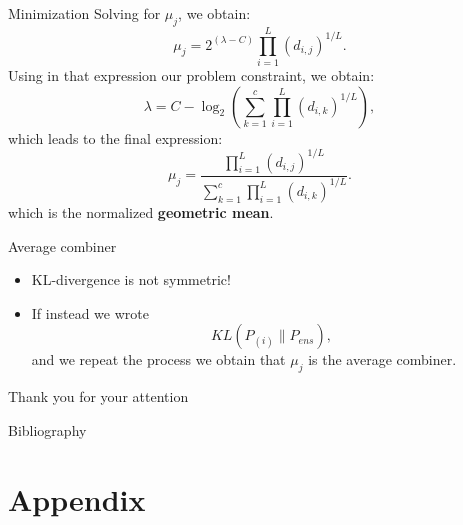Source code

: \documentclass[xcolor=table]{beamer}
\begin{document}
\begin{frame}{Minimization}
    Solving for \(\mu_j\), we obtain:
    \[
    \mu_j = 2^{(\lambda - C)} \prod_{i=1}^L (d_{i,j})^{1/L}.
    \]
    Using in that expression our problem constraint, we obtain:
    \[
    \lambda = C - \log_2 \left(\sum_{k=1}^c \prod_{i=1}^L (d_{i,k})^{1/L}\right),
    \]
    \pause
    which leads to the final expression:
    \[
    \mu_j = \frac{\prod_{i=1}^L(d_{i,j})^{1/L}}{\sum_{k=1}^c \prod_{i=1}^L (d_{i,k})^{1/L}}.
    \]
    which is the normalized \textbf{geometric mean}.
\end{frame}

\begin{frame}{Average combiner}

\begin{itemize}
    \item KL-divergence is not symmetric!
    \item If instead we wrote
    \[
    KL (P_{(i)} \parallel P_{ens}),
    \]
    and we repeat the process we obtain that \(\mu_j\) is the average combiner.
\end{itemize}
    
\end{frame}

\begin{frame}{}
    \begin{center}
        Thank you for your attention
    \end{center}
\end{frame}




  \begin{frame}[noframenumbering]{Bibliography}

  
  

  \end{frame}

  \section*{Appendix}
\end{document}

□ □ □ □ □

- YOUR ASSIGNMENT: Reprint every record exactly and skip the pictures.

- SOLUTION FOR THIS EXERCISE:
Source code

: \documentclass[xcolor=table]{beamer}
\begin{document}
\begin{frame}{Minimization}
    Solving for \(\mu_j\), we obtain:
    \[
    \mu_j = 2^{(\lambda - C)} \prod_{i=1}^L (d_{i,j})^{1/L}.
    \]
    Using in that expression our problem constraint, we obtain:
    \[
    \lambda = C - \log_2 \left(\sum_{k=1}^c \prod_{i=1}^L (d_{i,k})^{1/L}\right),
    \]
    \pause
    which leads to the final expression:
    \[
    \mu_j = \frac{\prod_{i=1}^L(d_{i,j})^{1/L}}{\sum_{k=1}^c \prod_{i=1}^L (d_{i,k})^{1/L}}.
    \]
    which is the normalized \textbf{geometric mean}.
\end{frame}

\begin{frame}{Average combiner}

\begin{itemize}
    \item KL-divergence is not symmetric!
    \item If instead we wrote
    \[
    KL (P_{(i)} \parallel P_{ens}),
    \]
    and we repeat the process we obtain that \(\mu_j\) is the average combiner.
\end{itemize}
    
\end{frame}

\begin{frame}{}
    \begin{center}
        Thank you for your attention
    \end{center}
\end{frame}




  \begin{frame}[noframenumbering]{Bibliography}

  
  

  \end{frame}

  \section*{Appendix}
\end{document}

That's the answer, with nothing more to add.